16. The Court also considered earlier two judgements of learned Single Judges in Hirday Narain Singh and another Vs. Maloo Lal Srivastava 1986 (1) ARC 74 and Ram Sanehi Vs. IIIrd Additional District Judge, Etah 1992 (2) ARC 653 and held that both the decisions are per incuriam since they have failed to notice earlier decision in Kailash Chandra Vs. Ram Naresh 1982 ACJ 608 in reference to Hirday Narain Singh (surpa). In Smt. Samundri Devi Vs. Nand Kishore Marwah 1986 (2) ARC 428, the Court had considered Hirday Narain Singh (surpa) and distinguished. In para 26 of judgment In Raj Kumar Sharma (supra) the Court said:
"26. It is thus, obvious that in the presence of the unimpeachable documentary evidence establishing that the building in question had been assessed for the first time in the year 1987 it was: not at all necessary for the courts below to hold an enquiry into the existence or otherwise of the building in dispute during the period 1974-1979. I respectfully agree with the view expressed in the ease of Smt. Samundri Devi (supra) decided by this Court wherein it has been clearly observed that where irrespective of the reality, the Legislature has unmistakably provided for assumption of the date of completion of the construction of a building in Explanation I to Section 2(2) of the Act, it is immaterial whether the landlords admit or aver to a date of completion of construction of the building different from the one contemplated by the fiction. Normally an admission may be binding upon the person making it except where he is able to explain it away. But that principle will be wholly inapplicable to a case in which the Legislature, acting within its competence, mandates through a legal fiction assumption of a fact different from the reality." (emphasis added)
17. The decision in Raj Kumar Sharma (supra) has been followed in Kailash Chand Singhal Vs.
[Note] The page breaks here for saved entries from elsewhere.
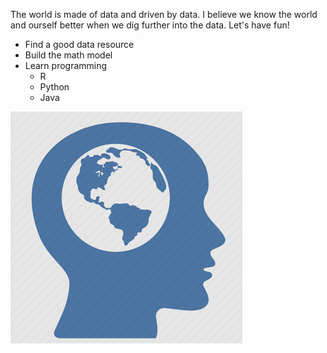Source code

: The world is made of data and driven by data. I believe we know the world and ourself better when we dig further into the data.
Let's have fun!  
* Find a good data resource   
* Build the math model   
* Learn programming  
    + R
    + Python
    + Java  
    
![](head.PNG)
Sri Krishna Janam Asthan 2003 (1) AWC 491 and it has reiterated in para 19 as under:
"If the language used in Explanation 1 to Section 2 (2) of the Act is examined in the light of the principles indicated above, it will be apparent that the statutory fiction employed therein read with the use of the words 'in the absence of any such report, record of assessment' contained therein leave no manner of doubt that in the presence of an assessment of a building subject to assessment, only it is this date at one which has to be taken to be the date which furnishes the starting point for computing the period of exemption and the other factors, such as the date of occupation, etc., lose all significance."
18. In Fakir Chand Jatav Vs. Surendra Kumar Gupta 2003 (2) ARC 14, this Court in para 23 specifically observed:
"...if the first assessment is available , the date of actual construction or the date of actual occupation of the building would not be relevant for determining the date of completion of the construction of the building."
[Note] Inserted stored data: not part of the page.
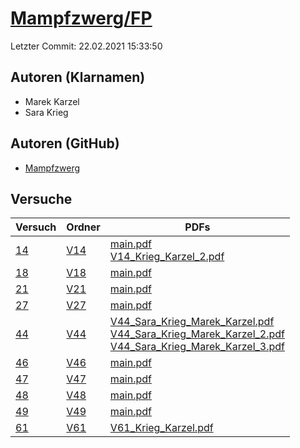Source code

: # [Mampfzwerg/FP](https://github.com/Mampfzwerg/FP)

Letzter Commit: 22.02.2021 15:33:50

## Autoren (Klarnamen)
- Marek Karzel
- Sara Krieg

## Autoren (GitHub)
- [Mampfzwerg](https://github.com/Mampfzwerg)

## Versuche

|       Versuch        |                        Ordner                         |                                                                                                                                                                                                                                                                             PDFs                                                                                                                                                                                                                                                                              |
|----------------------|-------------------------------------------------------|---------------------------------------------------------------------------------------------------------------------------------------------------------------------------------------------------------------------------------------------------------------------------------------------------------------------------------------------------------------------------------------------------------------------------------------------------------------------------------------------------------------------------------------------------------------|
|[14](../../versuch/14)|[V14](https://github.com/Mampfzwerg/FP/tree/master/V14)|[main.pdf](https://docs.google.com/viewer?url=https://raw.githubusercontent.com/Mampfzwerg/FP/master/V14/latex-template/main.pdf)<br/>[V14_Krieg_Karzel_2.pdf](https://docs.google.com/viewer?url=https://raw.githubusercontent.com/Mampfzwerg/FP/master/V14/latex-template/V14_Krieg_Karzel_2.pdf)                                                                                                                                                                                                                                                            |
|[18](../../versuch/18)|[V18](https://github.com/Mampfzwerg/FP/tree/master/V18)|[main.pdf](https://docs.google.com/viewer?url=https://raw.githubusercontent.com/Mampfzwerg/FP/master/V18/main.pdf)                                                                                                                                                                                                                                                                                                                                                                                                                                             |
|[21](../../versuch/21)|[V21](https://github.com/Mampfzwerg/FP/tree/master/V21)|[main.pdf](https://docs.google.com/viewer?url=https://raw.githubusercontent.com/Mampfzwerg/FP/master/V21/main.pdf)                                                                                                                                                                                                                                                                                                                                                                                                                                             |
|[27](../../versuch/27)|[V27](https://github.com/Mampfzwerg/FP/tree/master/V27)|[main.pdf](https://docs.google.com/viewer?url=https://raw.githubusercontent.com/Mampfzwerg/FP/master/V27/latex-template/main.pdf)                                                                                                                                                                                                                                                                                                                                                                                                                              |
|[44](../../versuch/44)|[V44](https://github.com/Mampfzwerg/FP/tree/master/V44)|[V44_Sara_Krieg_Marek_Karzel.pdf](https://docs.google.com/viewer?url=https://raw.githubusercontent.com/Mampfzwerg/FP/master/V44/latex-template/V44_Sara_Krieg_Marek_Karzel.pdf)<br/>[V44_Sara_Krieg_Marek_Karzel_2.pdf](https://docs.google.com/viewer?url=https://raw.githubusercontent.com/Mampfzwerg/FP/master/V44/latex-template/V44_Sara_Krieg_Marek_Karzel_2.pdf)<br/>[V44_Sara_Krieg_Marek_Karzel_3.pdf](https://docs.google.com/viewer?url=https://raw.githubusercontent.com/Mampfzwerg/FP/master/V44/latex-template/V44_Sara_Krieg_Marek_Karzel_3.pdf)|
|[46](../../versuch/46)|[V46](https://github.com/Mampfzwerg/FP/tree/master/V46)|[main.pdf](https://docs.google.com/viewer?url=https://raw.githubusercontent.com/Mampfzwerg/FP/master/V46/main.pdf)                                                                                                                                                                                                                                                                                                                                                                                                                                             |
|[47](../../versuch/47)|[V47](https://github.com/Mampfzwerg/FP/tree/master/V47)|[main.pdf](https://docs.google.com/viewer?url=https://raw.githubusercontent.com/Mampfzwerg/FP/master/V47/main.pdf)                                                                                                                                                                                                                                                                                                                                                                                                                                             |
|[48](../../versuch/48)|[V48](https://github.com/Mampfzwerg/FP/tree/master/V48)|[main.pdf](https://docs.google.com/viewer?url=https://raw.githubusercontent.com/Mampfzwerg/FP/master/V48/main.pdf)                                                                                                                                                                                                                                                                                                                                                                                                                                             |
|[49](../../versuch/49)|[V49](https://github.com/Mampfzwerg/FP/tree/master/V49)|[main.pdf](https://docs.google.com/viewer?url=https://raw.githubusercontent.com/Mampfzwerg/FP/master/V49/latex-template/main.pdf)                                                                                                                                                                                                                                                                                                                                                                                                                              |
|[61](../../versuch/61)|[V61](https://github.com/Mampfzwerg/FP/tree/master/V61)|[V61_Krieg_Karzel.pdf](https://docs.google.com/viewer?url=https://raw.githubusercontent.com/Mampfzwerg/FP/master/V61/latex-template/V61_Krieg_Karzel.pdf)                                                                                                                                                                                                                                                                                                                                                                                                      |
19. Hereinabove this Court relied on Apex Court's decision in Saleem Vs. District Judge, Muzaffernagar and others (1998) 7 SCC 242 and Om Prakash Gupta Vs. Dig Vijendrapal Gupta AIR 1982 SC 1230.
20. Later on, Apex Court in Suresh Kumar Jain Vs. Shanti Swarup Jain and others, 1997(9) SCC 298 in para 30 of judgment has construed Section 2 (2) of Act, 1972 and its Explanation as under:
"Legislature, in its anxiety to ensure that the period of exemption is not unjustly extended beyond the period intended, has indicated that such period of exemption is to be reckoned from the date which is on the earliest point of time amongst four different deemed dates as provided for in Explanation 1 to sub-section (2) of Section (2) of the U.P. Rent Act. The four different dates for the purpose of compensation as to whether a newly constructed building is ten years' old or not are as follows:
(i) the date on which completion of the building is reported to the local authority.
(ii) the date on which the completion of the building is otherwise recorded by the local authority having jurisdiction.
(iii) the date on which the assessment of property tax is first made.
(iv) in the absence of any such report, record or assessment, the date on which the building was actually occupied."
21. Subsequently, this very issue came up straightway before Apex Court in Smt. Sudha Rani Garg Vs. Jagdish Kumar (dead) and others AIR 2004 SC 5120 and the Court in para 7, 8 and 9 said as under:
7. The Explanation provides for four different dates for determining the date of completion of building. The dates are :
(1) When the completion of the building is reported to the local authority. (2) When the completion of the building is otherwise recorded by the local authority. (3) When the first assessment of the building comes into effect.
(4) When it is actually occupied.
8. The Explanation further provides that in case for the first three categories the dates are available then the earliest of the three dates will be the date of completion of the building and in case the first three dates are not available, then the forth date will be the date on which construction of the building shall be taken to have been completed.
9. The Explanation I is a deeming provision. The word 'deemed' is used a great deal in modern legislation. Sometimes it is used to impose for the purposes of a statute an artificial construction of a word or phrase that would not otherwise prevail. Sometimes it is used to put beyond doubt a particular construction that might otherwise be uncertain. Sometimes it is used to give a comprehensive description that includes what is obvious, what is uncertain and what is, in the ordinary sense, impossible". (per Lord radcliffe in St. Aubyn (L.M.) v. A.G. (No.2)(1951) 2 ALL E.R. 473 (HL)."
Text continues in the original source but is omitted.